But the original spec (JavaComm) did not have Generics, basically we are would be changing the API by introducing them. If you change from JavaComm to PureJavaComm, with generics do you need to change anything but the import, that is the acid test.

Yes, we would be changing the API of PureJavaComm in exactly the same way that the API for Enumeration changed in Java 1.5. Due to the "controversial" way that Generics were implemented in Java 1.5, runtime code can't tell if you used generics or not. This allows legacy code using the raw Enumeration interface to work perfectly with Enumeration found in version 1.5 of the JDK. This is fortunate; all code using the raw Enumeration class, e.g. PJC, would not compile otherwise. In a similar manner, if PJC is updated to use generics, existing client code still using the raw type are guaranteed to work.

I believe that if Sun had still been maintaining it, they would have updated the JavaComm interface in just like they updated Enumeration.

The advantage to changing the interface to use generics, aside from the obvious one of not using raw types where the modern interface specifies a generic, is type safety.

What happened to/with Java 1.5 and Generics makes little difference here.

The question is weather old code compiles without mods or not. And also backwards, if you write code using PJC can you then use it with RXTX or JavaComm without mods. The package name notwithstanding. If the answer is yes, then I'm for this change. If the answer is not, then this is out.

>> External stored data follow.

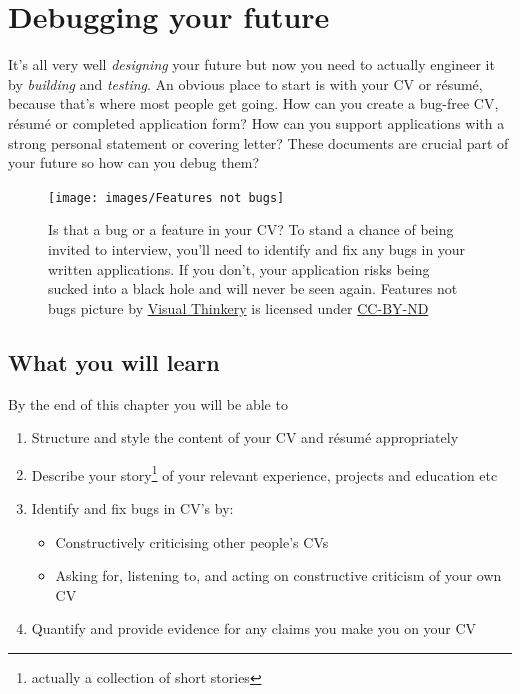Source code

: \documentclass[
]{book}
\providecommand{\tightlist}{%
  \setlength{\itemsep}{0pt}\setlength{\parskip}{0pt}}
\begin{document}
\hypertarget{debugging}{%
\chapter{Debugging your future}\label{debugging}}

It's all very well \emph{designing} your future but now you need to actually engineer it by \emph{building} and \emph{testing}. An obvious place to start is with your CV or résumé, because that's where most people get going. How can you create a bug-free CV, résumé or completed application form? How can you support applications with a strong personal statement or covering letter? These documents are crucial part of your future so how can you debug them? 🐛

\begin{figure}

{\centering \texttt{[image: images/Features not bugs]} 

}

\caption{Is that a bug or a feature in your CV? To stand a chance of being invited to interview, you'll need to identify and fix any bugs in your written applications. If you don't, your application risks being sucked into a black hole and will never be seen again. Features not bugs picture by \href{https://visualthinkery.com}{Visual Thinkery} is licensed under \href{https://creativecommons.org/licenses/by-nd/4.0/}{CC-BY-ND}}\label{fig:bugfeature-fig}
\end{figure}



\hypertarget{ilo7}{%
\section{What you will learn}\label{ilo7}}

By the end of this chapter you will be able to

\begin{enumerate}
\def\labelenumi{\arabic{enumi}.}
\tightlist
\item
  Structure and style the content of your CV and résumé appropriately
\item
  Describe your story\footnote{actually a collection of short stories} of your relevant experience, projects and education etc
\item
  Identify and fix bugs in CV's by:

  \begin{itemize}
  \tightlist
  \item
    Constructively criticising other people's CVs
  \item
    Asking for, listening to, and acting on constructive criticism of your own CV
  \end{itemize}
\item
  Quantify and provide evidence for any claims you make you on your CV
\end{enumerate}
\end{document}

Every now and then this project attracts people who want to modernise it, add iterators and what not. All perfectly sensible things but they go against the stated goal of this project. And I believe most people using this library are more concerned weather the works as it should that weather it CommPortIdentifier support modern iterators or Generics.

I would suggest that those people start a new project on top of PJC that implements a better and more modern API leveraging the years of debugging that PJC offers. I might even consider adding that API to the PJC project into a sub package of purejavacomm package.

We are talking at cross purposes. Let me start again.

You said

If you change from JavaComm to PureJavaComm, with generics do you need to change anything but the import, that is the acid test.

My change passes that test. My example of how Sun upgraded the JDK to use generics in Java 1.5 without breaking backwards compatibility failed to assure you that this change was so. Is there anything more that I can say or do validate my claim?

And also backwards, if you write code using PJC can you then use it with RXTX or JavaComm without mods.

My change passes that test too. Suppose I write client code like the following for use with PJC.
Enumeration<CommPortIdentifier> ports = CommPortIdentifier.getPortIdentifiers();

I will receive a warning if I compile that code against a library that implements JavaComm, which uses raw types. The raw return type in the old API allows implementors of the interface put something other than a CommPortIdentifier in that Enumeration. This violates the contract of the function of course, but the compiler can't verify this so you get a warning.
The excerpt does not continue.